✨🐍🏺In The Pharmacy 💊 Jars, Scales, and Stories 🫙⚖️💛

🌿🏺 A follow-up story that connects The Plant and Classification of Living Organisms chapters in the Biology Album. ✨ It begins where The Plant chapter invites us to tell small oral stories about the plants in the child’s own environment—training the eye to notice parts, differences, and clues. 🌱👀 Then Classification of Living Organisms reveals the “invisible thread”: humans have always organized plant knowledge through ethnobotany/ethnobiology—learning which parts of plants become food, which become dye, which can be medicinal, and which are poisonous (and even how people found uses for poison). ⚖️💊☠️ From there, this story lands naturally: dark and clear jars, a scale, and a mortar and pestle—because classification isn’t only naming; it’s using knowledge to heal. 🫙⚖️🥣 It invites children to look at plants with new eyes—the eyes of wonder: Could this plant hold healing properties? 🌿✨ Which healing plants grow near us? 🗺️🌱 What remedies do people still use around the world? 🌍🍵 Do modern pharmacists still know nature’s remedies? 🧠🌿 And if we look closely in a modern pharmacy… can we still find echoes of the apothecary—jars, scales, careful measuring? 🫙⚖️🔎🏛️

BIOLOGY STORIES

3/2/20263 min read

We have been observing nature through the seasons—people always did. 🌿👀

Before there were laboratories, pills, or printed labels, the first healers were the people who paid close attention to the world around them: Which leaf soothed a sting? 🌱 Which bark calmed a fever? 🌳 Which mineral dried a wound? 🪨 Which animal fat protected cracked skin in winter? 🐑

That careful observation—passed through families and communities—was the earliest “pharmacy.” From the Greek word pharmakeia / pharmakon, which could point to a remedy or a poison. ⚖️💊☠️ That double-meaning was a key to pay attention to.

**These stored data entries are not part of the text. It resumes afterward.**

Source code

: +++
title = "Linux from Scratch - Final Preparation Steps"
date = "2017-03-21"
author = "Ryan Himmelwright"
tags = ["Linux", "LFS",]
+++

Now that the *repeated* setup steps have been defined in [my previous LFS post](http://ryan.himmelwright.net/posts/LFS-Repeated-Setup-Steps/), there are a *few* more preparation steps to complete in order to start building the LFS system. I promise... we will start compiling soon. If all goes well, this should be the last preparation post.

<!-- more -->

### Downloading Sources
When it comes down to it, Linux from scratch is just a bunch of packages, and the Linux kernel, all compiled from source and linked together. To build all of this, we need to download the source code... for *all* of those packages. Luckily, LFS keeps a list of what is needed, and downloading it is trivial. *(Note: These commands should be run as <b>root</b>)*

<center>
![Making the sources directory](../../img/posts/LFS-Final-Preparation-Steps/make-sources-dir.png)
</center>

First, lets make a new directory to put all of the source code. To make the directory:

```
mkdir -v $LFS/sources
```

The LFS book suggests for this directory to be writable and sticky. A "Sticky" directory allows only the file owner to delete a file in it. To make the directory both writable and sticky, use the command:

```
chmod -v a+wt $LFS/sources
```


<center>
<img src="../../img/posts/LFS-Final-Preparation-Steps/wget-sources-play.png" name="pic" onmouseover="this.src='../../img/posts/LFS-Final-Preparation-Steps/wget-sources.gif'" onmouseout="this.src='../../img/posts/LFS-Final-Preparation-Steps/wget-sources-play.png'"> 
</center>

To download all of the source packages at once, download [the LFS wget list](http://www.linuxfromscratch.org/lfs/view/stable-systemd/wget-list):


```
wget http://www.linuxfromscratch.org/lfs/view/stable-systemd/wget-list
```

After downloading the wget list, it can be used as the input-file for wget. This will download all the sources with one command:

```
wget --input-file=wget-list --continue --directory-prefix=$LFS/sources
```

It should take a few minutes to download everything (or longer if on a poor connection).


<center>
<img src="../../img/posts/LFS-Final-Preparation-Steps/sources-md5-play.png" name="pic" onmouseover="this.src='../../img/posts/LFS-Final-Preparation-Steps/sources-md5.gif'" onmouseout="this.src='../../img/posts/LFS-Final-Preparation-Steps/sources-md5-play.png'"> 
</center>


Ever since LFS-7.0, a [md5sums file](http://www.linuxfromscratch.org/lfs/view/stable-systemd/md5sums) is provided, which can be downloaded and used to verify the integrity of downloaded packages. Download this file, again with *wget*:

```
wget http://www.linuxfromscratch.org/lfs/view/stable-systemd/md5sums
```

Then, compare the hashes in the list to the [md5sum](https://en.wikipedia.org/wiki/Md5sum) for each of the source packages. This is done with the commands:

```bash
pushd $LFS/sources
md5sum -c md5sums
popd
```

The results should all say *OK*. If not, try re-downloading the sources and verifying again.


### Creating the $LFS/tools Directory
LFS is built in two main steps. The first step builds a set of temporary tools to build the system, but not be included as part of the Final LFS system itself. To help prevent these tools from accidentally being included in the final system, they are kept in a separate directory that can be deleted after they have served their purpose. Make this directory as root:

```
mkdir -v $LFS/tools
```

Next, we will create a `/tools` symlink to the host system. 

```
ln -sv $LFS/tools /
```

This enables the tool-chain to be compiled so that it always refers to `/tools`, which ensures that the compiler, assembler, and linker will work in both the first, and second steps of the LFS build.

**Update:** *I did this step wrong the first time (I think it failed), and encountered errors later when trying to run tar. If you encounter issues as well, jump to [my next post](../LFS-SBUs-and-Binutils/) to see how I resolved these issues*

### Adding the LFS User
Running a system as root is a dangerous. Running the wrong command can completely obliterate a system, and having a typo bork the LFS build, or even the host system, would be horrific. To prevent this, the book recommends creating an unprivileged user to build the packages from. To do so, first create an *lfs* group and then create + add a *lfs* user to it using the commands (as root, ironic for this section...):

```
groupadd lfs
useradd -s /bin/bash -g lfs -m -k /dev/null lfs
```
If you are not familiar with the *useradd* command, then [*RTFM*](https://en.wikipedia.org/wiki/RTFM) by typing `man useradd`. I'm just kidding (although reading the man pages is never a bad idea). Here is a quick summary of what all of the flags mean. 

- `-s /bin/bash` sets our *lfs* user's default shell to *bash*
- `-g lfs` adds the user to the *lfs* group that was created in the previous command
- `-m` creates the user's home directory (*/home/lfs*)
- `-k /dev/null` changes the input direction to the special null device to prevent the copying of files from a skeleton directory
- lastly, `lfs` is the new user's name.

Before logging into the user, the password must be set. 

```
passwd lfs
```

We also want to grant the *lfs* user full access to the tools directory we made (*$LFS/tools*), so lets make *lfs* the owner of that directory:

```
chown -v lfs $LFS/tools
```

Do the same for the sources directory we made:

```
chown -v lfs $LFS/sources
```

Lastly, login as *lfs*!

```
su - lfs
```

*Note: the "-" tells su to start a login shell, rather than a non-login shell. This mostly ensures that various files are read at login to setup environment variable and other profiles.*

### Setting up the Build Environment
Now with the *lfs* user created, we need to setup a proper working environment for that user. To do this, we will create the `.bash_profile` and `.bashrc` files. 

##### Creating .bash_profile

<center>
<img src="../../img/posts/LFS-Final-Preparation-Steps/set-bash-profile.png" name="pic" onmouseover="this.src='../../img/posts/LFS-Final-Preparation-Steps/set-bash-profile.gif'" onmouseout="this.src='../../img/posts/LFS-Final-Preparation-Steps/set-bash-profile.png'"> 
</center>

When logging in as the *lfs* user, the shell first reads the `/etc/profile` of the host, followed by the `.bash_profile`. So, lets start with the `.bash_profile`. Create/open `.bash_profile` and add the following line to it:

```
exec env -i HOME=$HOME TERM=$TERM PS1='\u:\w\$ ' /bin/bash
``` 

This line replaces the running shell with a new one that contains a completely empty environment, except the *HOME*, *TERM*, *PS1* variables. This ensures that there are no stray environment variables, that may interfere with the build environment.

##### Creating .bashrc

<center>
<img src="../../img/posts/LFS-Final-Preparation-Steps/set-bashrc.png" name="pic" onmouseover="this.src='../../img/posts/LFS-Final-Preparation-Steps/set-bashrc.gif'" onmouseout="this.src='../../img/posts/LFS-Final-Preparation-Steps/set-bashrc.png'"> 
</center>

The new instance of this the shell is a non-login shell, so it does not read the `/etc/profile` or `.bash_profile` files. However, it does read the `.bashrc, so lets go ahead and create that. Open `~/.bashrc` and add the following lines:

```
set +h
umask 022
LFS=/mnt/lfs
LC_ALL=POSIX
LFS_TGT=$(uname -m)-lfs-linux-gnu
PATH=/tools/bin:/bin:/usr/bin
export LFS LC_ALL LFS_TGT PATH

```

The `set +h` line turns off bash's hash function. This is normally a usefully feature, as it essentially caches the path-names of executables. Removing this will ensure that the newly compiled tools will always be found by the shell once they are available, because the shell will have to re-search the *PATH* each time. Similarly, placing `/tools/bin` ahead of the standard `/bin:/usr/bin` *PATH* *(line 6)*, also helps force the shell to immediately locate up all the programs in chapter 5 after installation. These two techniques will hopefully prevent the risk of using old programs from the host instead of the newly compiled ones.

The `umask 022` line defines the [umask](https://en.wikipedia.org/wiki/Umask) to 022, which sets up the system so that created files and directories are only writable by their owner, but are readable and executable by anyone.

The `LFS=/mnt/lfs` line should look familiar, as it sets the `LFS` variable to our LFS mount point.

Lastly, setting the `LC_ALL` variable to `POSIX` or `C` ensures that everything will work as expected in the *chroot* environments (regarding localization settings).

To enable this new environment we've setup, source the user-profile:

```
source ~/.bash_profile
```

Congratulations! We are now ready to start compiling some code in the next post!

Learning which plant, which part, how prepared, and how much of it can help. A helpful thing can become harmful if it’s used the wrong way—that’s why knowledge mattered so much. And people traveled for days—sometimes longer—to reach healing places where care, ritual, and remedies were offered. 🏛️✨

And as knowledge grew, people began to gather these remedies into special places—apothecaries, the old “medicine storehouses.” 🏺📦If you could step into one, you’d notice shelves not with paper boxes holding pills, but shelves with glass jars. 🫙✨ Shelves lined with glass vessels—some clear so you could see curled bark, dried petals, and seeds inside 🌿… and some made of dark-stained glass (often amber or deep brown) because light can spoil certain medicines. 🌞🚫🧴Inside might be stored ingredients that could be truly surprising things—like powdered “mummy”, burnt hedgehog, snakeskin, or other animal ingredients people believed were powerful and be turned into lifesaving teas, salves, and syrups. 🌿🍯🫙

An apothecary shop was a carefully arranged store of jars plus important tools to transform them. 🥄⚗️🧴 A tool you can still find in kitchens today is the mortar and pestle 🥣🪨 (the bowl and the stone “stick”), used to grind, crush, and combine roots, minerals, and dried plants into powders and pastes. On the worktable you’d also see a scale ⚖️—because measuring the right amount was key.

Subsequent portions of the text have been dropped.